Friday, June 1, 2012
There's No Place Like Home
This past weekend Heidi and I decided that our children needed to be introduced to one of the classic movies of our time … Wizard of Oz. If you are 40 or older, you can probably still recite parts of the movie and you can remember where you were the first time you saw the movie as a child. As I watched again with my children (whom we were pleasantly impressed, stayed interested for its entirety) I was struck by the main theme of the movie that I of course never picked up on in my younger years: the theme of wanting to go home. If you recall – early in the movie we are drawn into the music of “Somewhere … over the Rainbow”, and we all come along to Oz to see if Dorothy can find this “somewhere”, and see if the scarecrow will be given some brains, and the Tin Man a heart, and to see if the Lion will be allotted some courage . Throughout the movie, we are constantly reminded of the fact that perhaps everything we needed and wanted was really right at home or inside of us, to begin with. In the case of the Wizard of Oz … Oz turns out to be a big fraud anyway … and Dorothy really has everything she wants right at home. “There’s no place like home, there’s no place like home, there’s no place like home.”

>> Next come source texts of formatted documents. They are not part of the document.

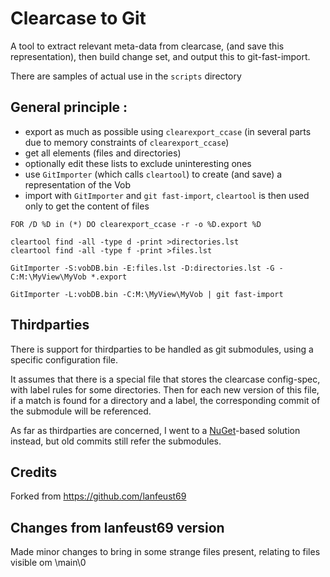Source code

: # Clearcase to Git

A tool to extract relevant meta-data from clearcase, (and save this representation), then build change set, and output this to git-fast-import.

There are samples of actual use in the `scripts` directory

## General principle :
- export as much as possible using `clearexport_ccase` (in several parts due to memory constraints of `clearexport_ccase`)
- get all elements (files and directories)
- optionally edit these lists to exclude uninteresting ones
- use `GitImporter` (which calls `cleartool`) to create (and save) a representation of the Vob
- import with `GitImporter` and `git fast-import`, `cleartool` is then used only to get the content of files

```
FOR /D %D in (*) DO clearexport_ccase -r -o %D.export %D

cleartool find -all -type d -print >directories.lst
cleartool find -all -type f -print >files.lst

GitImporter -S:vobDB.bin -E:files.lst -D:directories.lst -G -C:M:\MyView\MyVob *.export

GitImporter -L:vobDB.bin -C:M:\MyView\MyVob | git fast-import
```

## Thirdparties
There is support for thirdparties to be handled as git submodules, using a specific configuration file.

It assumes that there is a special file that stores the clearcase config-spec, with label rules
for some directories. Then for each new version of this file, if a match is found for a directory
and a label, the corresponding commit of the submodule will be referenced.

As far as thirdparties are concerned, I went to a [NuGet](https://github.com/nuget/home)-based solution instead, but old commits still refer the submodules.

## Credits
Forked from https://github.com/lanfeust69

## Changes from lanfeust69 version
Made minor changes to bring in some strange files present, relating to files visible om \main\0
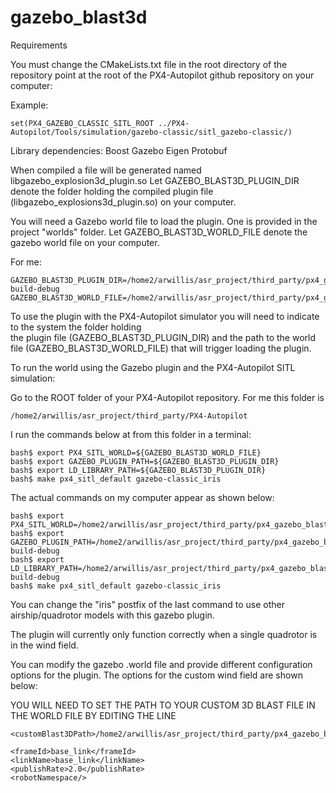 # gazebo_blast3d

Requirements

You must change the CMakeLists.txt file in the root directory of the repository point at the root of the PX4-Autopilot github repository on your computer:

Example:

```
set(PX4_GAZEBO_CLASSIC_SITL_ROOT ../PX4-Autopilot/Tools/simulation/gazebo-classic/sitl_gazebo-classic/)
```

Library dependencies:
Boost
Gazebo
Eigen
Protobuf

When compiled a file will be generated named libgazebo_explosion3d_plugin.so
Let GAZEBO_BLAST3D_PLUGIN_DIR denote the folder holding the compiled plugin file (libgazebo_explosions3d_plugin.so) on your computer.

You will need a Gazebo world file to load the plugin. One is provided in the project "worlds" folder. 
Let GAZEBO_BLAST3D_WORLD_FILE denote the gazebo world file on your computer.

For me:

```
GAZEBO_BLAST3D_PLUGIN_DIR=/home2/arwillis/asr_project/third_party/px4_gazebo_blast3d/cmake-build-debug
GAZEBO_BLAST3D_WORLD_FILE=/home2/arwillis/asr_project/third_party/px4_gazebo_blast3d/worlds/blast_test.world
```

To use the plugin with the PX4-Autopilot simulator you will need to indicate to the system the folder holding  
the plugin file (GAZEBO_BLAST3D_PLUGIN_DIR) and the path to the world file (GAZEBO_BLAST3D_WORLD_FILE)
that will trigger loading the plugin.

To run the world using the Gazebo plugin and the PX4-Autopilot SITL simulation:

Go to the ROOT folder of your PX4-Autopilot repository. For me this folder is

```
/home2/arwillis/asr_project/third_party/PX4-Autopilot
```
I run the commands below at from this folder in a terminal:

```
bash$ export PX4_SITL_WORLD=${GAZEBO_BLAST3D_WORLD_FILE}
bash$ export GAZEBO_PLUGIN_PATH=${GAZEBO_BLAST3D_PLUGIN_DIR}
bash$ export LD_LIBRARY_PATH=${GAZEBO_BLAST3D_PLUGIN_DIR}
bash$ make px4_sitl_default gazebo-classic_iris
```

The actual commands on my computer appear as shown below:
```
bash$ export PX4_SITL_WORLD=/home2/arwillis/asr_project/third_party/px4_gazebo_blasts3d/worlds/windy_test.world
bash$ export GAZEBO_PLUGIN_PATH=/home2/arwillis/asr_project/third_party/px4_gazebo_blasts3d/cmake-build-debug
bash$ export LD_LIBRARY_PATH=/home2/arwillis/asr_project/third_party/px4_gazebo_blasts3d/cmake-build-debug
bash$ make px4_sitl_default gazebo-classic_iris
```

You can change the "iris" postfix of the last command to use other airship/quadrotor models with this gazebo plugin.

The plugin will currently only function correctly when a single quadrotor is in the wind field.

You can modify the gazebo .world file and provide different configuration options for the plugin. The options for the custom
wind field are shown below:

YOU WILL NEED TO SET THE PATH TO YOUR CUSTOM 3D BLAST FILE IN THE WORLD FILE BY EDITING THE LINE

```
<customBlast3DPath>/home2/arwillis/asr_project/third_party/px4_gazebo_blasts3d/datasets/blast_dataset.csv</customBlast3DPath>
```

```
<frameId>base_link</frameId>
<linkName>base_link</linkName>
<publishRate>2.0</publishRate>
<robotNamespace/>
```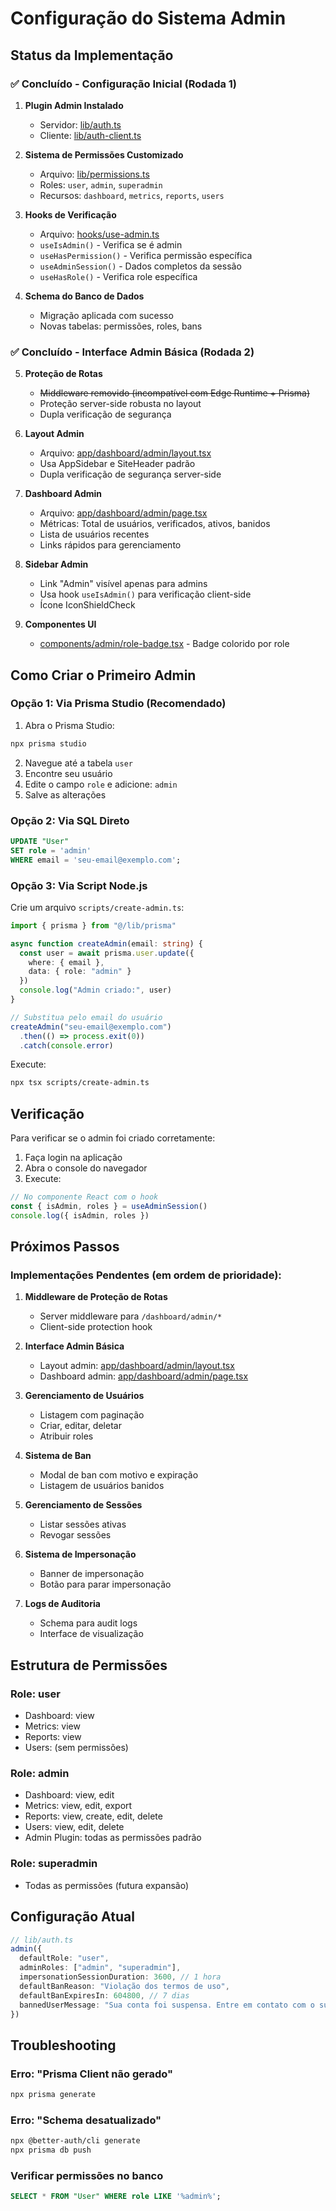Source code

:# Configuração do Sistema Admin

## Status da Implementação

### ✅ Concluído - Configuração Inicial (Rodada 1)

1. **Plugin Admin Instalado**
   - Servidor: [lib/auth.ts](lib/auth.ts#L13-L22)
   - Cliente: [lib/auth-client.ts](lib/auth-client.ts#L7-L12)

2. **Sistema de Permissões Customizado**
   - Arquivo: [lib/permissions.ts](lib/permissions.ts)
   - Roles: `user`, `admin`, `superadmin`
   - Recursos: `dashboard`, `metrics`, `reports`, `users`

3. **Hooks de Verificação**
   - Arquivo: [hooks/use-admin.ts](hooks/use-admin.ts)
   - `useIsAdmin()` - Verifica se é admin
   - `useHasPermission()` - Verifica permissão específica
   - `useAdminSession()` - Dados completos da sessão
   - `useHasRole()` - Verifica role específica

4. **Schema do Banco de Dados**
   - Migração aplicada com sucesso
   - Novas tabelas: permissões, roles, bans

### ✅ Concluído - Interface Admin Básica (Rodada 2)

5. **Proteção de Rotas**
   - ~~Middleware removido (incompatível com Edge Runtime + Prisma)~~
   - Proteção server-side robusta no layout
   - Dupla verificação de segurança

6. **Layout Admin**
   - Arquivo: [app/dashboard/admin/layout.tsx](app/dashboard/admin/layout.tsx)
   - Usa AppSidebar e SiteHeader padrão
   - Dupla verificação de segurança server-side

7. **Dashboard Admin**
   - Arquivo: [app/dashboard/admin/page.tsx](app/dashboard/admin/page.tsx)
   - Métricas: Total de usuários, verificados, ativos, banidos
   - Lista de usuários recentes
   - Links rápidos para gerenciamento

8. **Sidebar Admin**
   - Link "Admin" visível apenas para admins
   - Usa hook `useIsAdmin()` para verificação client-side
   - Ícone IconShieldCheck

9. **Componentes UI**
   - [components/admin/role-badge.tsx](components/admin/role-badge.tsx) - Badge colorido por role

## Como Criar o Primeiro Admin

### Opção 1: Via Prisma Studio (Recomendado)

1. Abra o Prisma Studio:
```bash
npx prisma studio
```

2. Navegue até a tabela `user`
3. Encontre seu usuário
4. Edite o campo `role` e adicione: `admin`
5. Salve as alterações

### Opção 2: Via SQL Direto

```sql
UPDATE "User"
SET role = 'admin'
WHERE email = 'seu-email@exemplo.com';
```

### Opção 3: Via Script Node.js

Crie um arquivo `scripts/create-admin.ts`:

```typescript
import { prisma } from "@/lib/prisma"

async function createAdmin(email: string) {
  const user = await prisma.user.update({
    where: { email },
    data: { role: "admin" }
  })
  console.log("Admin criado:", user)
}

// Substitua pelo email do usuário
createAdmin("seu-email@exemplo.com")
  .then(() => process.exit(0))
  .catch(console.error)
```

Execute:
```bash
npx tsx scripts/create-admin.ts
```

## Verificação

Para verificar se o admin foi criado corretamente:

1. Faça login na aplicação
2. Abra o console do navegador
3. Execute:
```javascript
// No componente React com o hook
const { isAdmin, roles } = useAdminSession()
console.log({ isAdmin, roles })
```

## Próximos Passos

### Implementações Pendentes (em ordem de prioridade):

1. **Middleware de Proteção de Rotas**
   - Server middleware para `/dashboard/admin/*`
   - Client-side protection hook

2. **Interface Admin Básica**
   - Layout admin: [app/dashboard/admin/layout.tsx](app/dashboard/admin/layout.tsx)
   - Dashboard admin: [app/dashboard/admin/page.tsx](app/dashboard/admin/page.tsx)

3. **Gerenciamento de Usuários**
   - Listagem com paginação
   - Criar, editar, deletar
   - Atribuir roles

4. **Sistema de Ban**
   - Modal de ban com motivo e expiração
   - Listagem de usuários banidos

5. **Gerenciamento de Sessões**
   - Listar sessões ativas
   - Revogar sessões

6. **Sistema de Impersonação**
   - Banner de impersonação
   - Botão para parar impersonação

7. **Logs de Auditoria**
   - Schema para audit logs
   - Interface de visualização

## Estrutura de Permissões

### Role: user
- Dashboard: view
- Metrics: view
- Reports: view
- Users: (sem permissões)

### Role: admin
- Dashboard: view, edit
- Metrics: view, edit, export
- Reports: view, create, edit, delete
- Users: view, edit, delete
- Admin Plugin: todas as permissões padrão

### Role: superadmin
- Todas as permissões (futura expansão)

## Configuração Atual

```typescript
// lib/auth.ts
admin({
  defaultRole: "user",
  adminRoles: ["admin", "superadmin"],
  impersonationSessionDuration: 3600, // 1 hora
  defaultBanReason: "Violação dos termos de uso",
  defaultBanExpiresIn: 604800, // 7 dias
  bannedUserMessage: "Sua conta foi suspensa. Entre em contato com o suporte.",
})
```

## Troubleshooting

### Erro: "Prisma Client não gerado"
```bash
npx prisma generate
```

### Erro: "Schema desatualizado"
```bash
npx @better-auth/cli generate
npx prisma db push
```

### Verificar permissões no banco
```sql
SELECT * FROM "User" WHERE role LIKE '%admin%';
```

I believe all of us are fundamentally wired with a sense of “home” and our homecoming. We have a sense of longing and of restless desire to find our home. This theme of longing is very biblical – one could argue that it is one of the central themes of the biblical story. The hope of God’s story is in essence a yearning for the restoration of God’s creation. The Old Testament is packed with stories of God’s people longing to find their way home. From the fall, to Abraham to the Israelites in Egypt, to the desert, to Canaan, back to the desert, into the promised land, desiring to be like other nations who had a King – pleading with God for a King – many of the Kings leading them astray and then coming back to God – going into captivity in Babylon and Assyria – (it’s no secret that some of the most famous and beautiful words were written at that time was when God’s people longed to go home) – building up the temple again and ultimately the coming of Jesus.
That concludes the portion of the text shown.